**Problem requirements:** Copy exactly, line for line, the part of the listing from the line containing "The numeral root" through its last line, and nothing else.

**Material supplied:**
- - - - -

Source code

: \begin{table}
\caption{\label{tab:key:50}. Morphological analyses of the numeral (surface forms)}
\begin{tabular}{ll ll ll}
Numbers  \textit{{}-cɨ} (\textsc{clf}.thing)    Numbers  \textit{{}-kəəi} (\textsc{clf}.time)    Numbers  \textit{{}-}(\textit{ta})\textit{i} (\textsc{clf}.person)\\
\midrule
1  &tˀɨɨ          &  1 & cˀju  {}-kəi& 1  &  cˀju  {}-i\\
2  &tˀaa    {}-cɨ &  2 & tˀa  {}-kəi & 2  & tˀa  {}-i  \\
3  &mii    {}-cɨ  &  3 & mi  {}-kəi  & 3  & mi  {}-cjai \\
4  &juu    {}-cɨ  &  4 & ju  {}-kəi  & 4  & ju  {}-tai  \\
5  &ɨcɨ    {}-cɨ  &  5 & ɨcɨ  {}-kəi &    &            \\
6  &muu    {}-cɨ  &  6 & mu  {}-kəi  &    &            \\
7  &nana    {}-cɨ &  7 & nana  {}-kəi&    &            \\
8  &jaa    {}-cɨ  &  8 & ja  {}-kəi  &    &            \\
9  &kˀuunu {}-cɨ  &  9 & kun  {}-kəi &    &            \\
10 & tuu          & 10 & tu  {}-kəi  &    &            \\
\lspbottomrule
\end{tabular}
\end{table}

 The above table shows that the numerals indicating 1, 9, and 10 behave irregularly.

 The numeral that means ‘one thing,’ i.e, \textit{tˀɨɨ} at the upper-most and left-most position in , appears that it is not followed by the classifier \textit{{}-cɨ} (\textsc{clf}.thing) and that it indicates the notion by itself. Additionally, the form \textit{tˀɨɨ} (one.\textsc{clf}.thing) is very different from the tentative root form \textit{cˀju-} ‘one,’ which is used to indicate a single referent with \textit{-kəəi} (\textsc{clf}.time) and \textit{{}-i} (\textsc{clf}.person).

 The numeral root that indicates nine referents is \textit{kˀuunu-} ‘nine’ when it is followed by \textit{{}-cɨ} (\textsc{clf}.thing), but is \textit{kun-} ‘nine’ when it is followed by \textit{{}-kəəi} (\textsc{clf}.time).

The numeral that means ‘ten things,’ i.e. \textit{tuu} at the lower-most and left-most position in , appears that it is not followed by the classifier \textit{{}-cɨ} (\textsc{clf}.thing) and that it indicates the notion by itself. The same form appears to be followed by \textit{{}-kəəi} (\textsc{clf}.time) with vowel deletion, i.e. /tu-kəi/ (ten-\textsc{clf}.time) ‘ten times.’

- - - - -

**Task output:**
 The numeral root that indicates nine referents is \textit{kˀuunu-} ‘nine’ when it is followed by \textit{{}-cɨ} (\textsc{clf}.thing), but is \textit{kun-} ‘nine’ when it is followed by \textit{{}-kəəi} (\textsc{clf}.time).

The numeral that means ‘ten things,’ i.e. \textit{tuu} at the lower-most and left-most position in , appears that it is not followed by the classifier \textit{{}-cɨ} (\textsc{clf}.thing) and that it indicates the notion by itself. The same form appears to be followed by \textit{{}-kəəi} (\textsc{clf}.time) with vowel deletion, i.e. /tu-kəi/ (ten-\textsc{clf}.time) ‘ten times.’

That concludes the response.